Targeting PSMA in Advanced Prostate Cancer - Episode 9
A review of the PSMA-targeted radioligand therapies that are currently in development.
Ulka N. Vaishampayan, MD: What about other PSMA [prostate-specific membrane antigen]-targeted radioligands? Can you comment on those?
Oliver Sartor, MD: Sure. This is a very rapidly burgeoning area. First, let me mention PSMA617 lutetium-177, which I have mentioned several times. That is going to be moving up in the treatment paradigm. There are trial designs in the pre-taxane setting. That can be in the post–abiraterone-enzalutamide setting, similar to the PROfound trial design but without the taxanes. Then there are trials bringing it all the way up front that NRG [Oncology], Alliance [Oncology], and Novartis are working together on to be able to look at metastatic castrate-sensitive prostate cancer.
We talk about PSMA617 lutetium-177 and those coming up, but there are also other small molecules. There’s 1 called PSMA(int) [intracellular domain of PSMA] that is being developed by a little company called POINT Biopharma. They’re also going to be looking at phase 3 trials, and they’ll be looking at these concepts in the pre-taxane metastatic CRPC [castration-resistant prostate cancer] setting, again with selecting some patients. Then we have novel things like some of the copper isotopes, copper-67 being developed by some small companies that are trying to move those forward. Also very early in clinical development are some of the small PSMA molecules that are going to be binding to albumin to be able to prolong the half-life of the PSMA617 and diminish the renal excretion.
I didn’t mention: 1 of the fears we have is that there will be renal toxicity because of the renal excretion. Albumin-targeted molecules manage to diminish that renal excretion and may improve the therapeutic ratio between tumor and kidney.
Those are the small molecules. We also have big molecules. These are antibodies. There’s 1 called J591 that is in development in multiple settings. There is another that doesn’t have a name but was developed to bind PSMA as a dimer. It’s a very good antibody. That’s not being developed with lutetium but rather thorium-227.
Let me back up just a second. I mainly mentioned these lutetium-177s, but there are also iodine-based molecules. There’s a small molecule called 1095 with iodine-131 attached that’s a beta emitter. In addition, I mentioned the copper-67 as an alternative isotope. Lutetium has a different beta. Then we have the alphas. Alphas are 2 protons, 2 neutrons like radium, but radium is really difficult to chelate. We have actinium-225 and thorium-227 that are moving forward and maybe even radium-212.
There’s a lot of activity in these areas. There are multiple small molecules, multiple big molecules, and multiple isotopes. It’s a very active area of investigation.
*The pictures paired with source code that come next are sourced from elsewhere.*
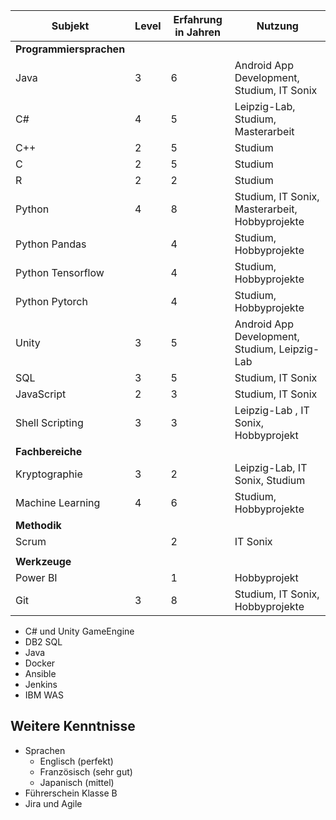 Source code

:| Subjekt  | Level | Erfahrung in Jahren | Nutzung | 
| ------------- | ------- | ------------- | ---- |
| **Programmiersprachen**  |  |  |  |
| Java  | 3 | 6 | Android App Development, Studium, IT Sonix |
| C# | 4 | 5 | Leipzig-Lab, Studium, Masterarbeit |
| C++  | 2 | 5 | Studium |
| C  | 2 | 5 | Studium |
| R | 2 | 2 | Studium |
| Python  | 4 | 8 | Studium, IT Sonix, Masterarbeit, Hobbyprojekte |
| Python Pandas  |  | 4 | Studium, Hobbyprojekte | 
| Python Tensorflow |  | 4 | Studium, Hobbyprojekte |
| Python Pytorch |  | 4 | Studium, Hobbyprojekte |
| Unity  | 3 | 5 | Android App Development, Studium, Leipzig-Lab |
| SQL | 3 | 5 | Studium, IT Sonix |
| JavaScript | 2 | 3 | Studium, IT Sonix |
| Shell Scripting | 3 | 3 |  Leipzig-Lab , IT Sonix, Hobbyprojekt |
| **Fachbereiche** |  |  |  |
| Kryptographie | 3 | 2 | Leipzig-Lab, IT Sonix, Studium |
| Machine Learning | 4 | 6 | Studium, Hobbyprojekte |
| **Methodik** |  |  |  |
| Scrum |  | 2 | IT Sonix |
|   |  |  |  |
| **Werkzeuge** |  |  |  |
| Power BI  |  | 1 | Hobbyprojekt |
| Git | 3 | 8 | Studium, IT Sonix, Hobbyprojekte |



* C# und Unity GameEngine
* DB2 SQL
* Java
* Docker
* Ansible
* Jenkins
* IBM WAS

## Weitere Kenntnisse

* Sprachen
    * Englisch (perfekt)
    * Französisch (sehr gut)
    * Japanisch (mittel)
* Führerschein Klasse B
* Jira und Agile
Ulka N. Vaishampayan, MD: That is exciting, especially with the wave of new radioligand therapies under investigation. If you think about it, it does make sense to move these therapies earlier. As you get into the later stages of disease, prostate cancer does tend to get undifferentiated neuroendocrine features, so it typically won’t express PSMA. That may be the concern if you wait until the more advanced stages.
Oliver Sartor, MD: I agree, Ulka. It’s interesting. Drug development favors the late-stage patient because you get the end point sooner. On the other hand, it may not be optimal to wait until the end of the line. It may be better to treat these patients up front. Of course, there’s so much more to learn, not only about tumor heterogeneity but also the underlying genetics. Some alterations like BRCA may actually be radiosensitizers. Of course, we may have radioresistance for others.
We have a lot more to learn about the influence of genotypic biomarkers with the phenotypic biomarkers, the outcomes, and the therapeutic landscape. Of course, everything is always evolving. No matter what you think, it’s going to be different tomorrow.
Ulka N. Vaishampayan, MD: Every treatment brings its own resistance with it. That’s true.
Oliver Sartor, MD: But it’s fun. That’s what keeps us going.
This transcript has been edited for clarity.